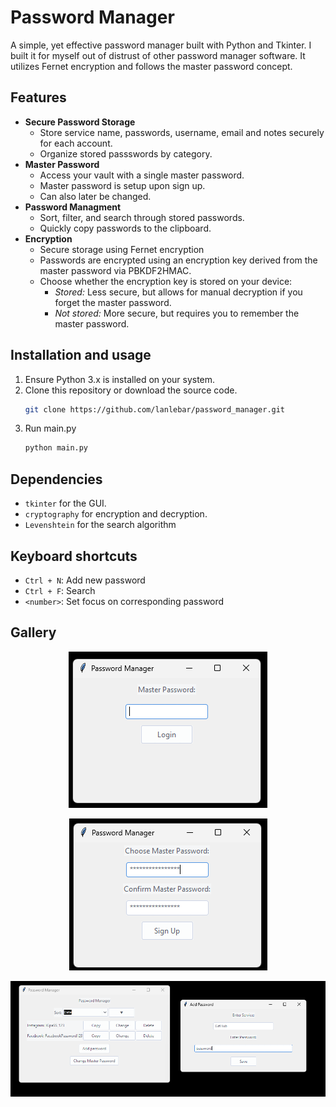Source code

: # Password Manager

A simple, yet effective password manager built with Python and Tkinter. I built it for myself out of distrust of other password manager software. It utilizes Fernet encryption and follows the master password concept.

## Features
- **Secure Password Storage** 
    - Store service name, passwords, username, email and notes securely for each account.
    - Organize stored passswords by category. 
- **Master Password** 
    - Access your vault with a single master password.
    - Master password is setup upon sign up.
    - Can also later be changed.
- **Password Managment**<br>
    - Sort, filter, and search through stored passwords.
    - Quickly copy passwords to the clipboard.
- **Encryption**
    - Secure storage using Fernet encryption
    - Passwords are encrypted using an encryption key derived from the master password via PBKDF2HMAC.
    - Choose whether the encryption key is stored on your device:
        - *Stored:* Less secure, but allows for manual decryption if you forget the master password.
        - *Not stored:* More secure, but requires you to remember the master password.


## Installation and usage
1. Ensure Python 3.x is installed on your system.
2. Clone this repository or download the source code.
   ```sh
   git clone https://github.com/lanlebar/password_manager.git
   ```
3. Run main.py
   ```sh
   python main.py
   ```
## Dependencies
- `tkinter` for the GUI.
- `cryptography` for encryption and decryption.
- `Levenshtein` for the search algorithm


## Keyboard shortcuts
   - `Ctrl + N`: Add new password
   - `Ctrl + F`: Search
   - `<number>`: Set focus on corresponding password

## Gallery
<p align="center">
  <img src="images/login.png" alt="Login screen">
</p>
<p align="center">
  <img src="images/signup.png" alt="Sign up screen">
</p>
<p align="center">
  <img src="images/app.png" alt="App screen">
</p>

== == ==

### What is being asked
Only an exact copy is wanted: the lines from the opening of the material through the line that has "- Choose whether", minus any pictures.

### Answer section
Source code

: # Password Manager

A simple, yet effective password manager built with Python and Tkinter. I built it for myself out of distrust of other password manager software. It utilizes Fernet encryption and follows the master password concept.

## Features
- **Secure Password Storage** 
    - Store service name, passwords, username, email and notes securely for each account.
    - Organize stored passswords by category. 
- **Master Password** 
    - Access your vault with a single master password.
    - Master password is setup upon sign up.
    - Can also later be changed.
- **Password Managment**<br>
    - Sort, filter, and search through stored passwords.
    - Quickly copy passwords to the clipboard.
- **Encryption**
    - Secure storage using Fernet encryption
    - Passwords are encrypted using an encryption key derived from the master password via PBKDF2HMAC.
    - Choose whether the encryption key is stored on your device:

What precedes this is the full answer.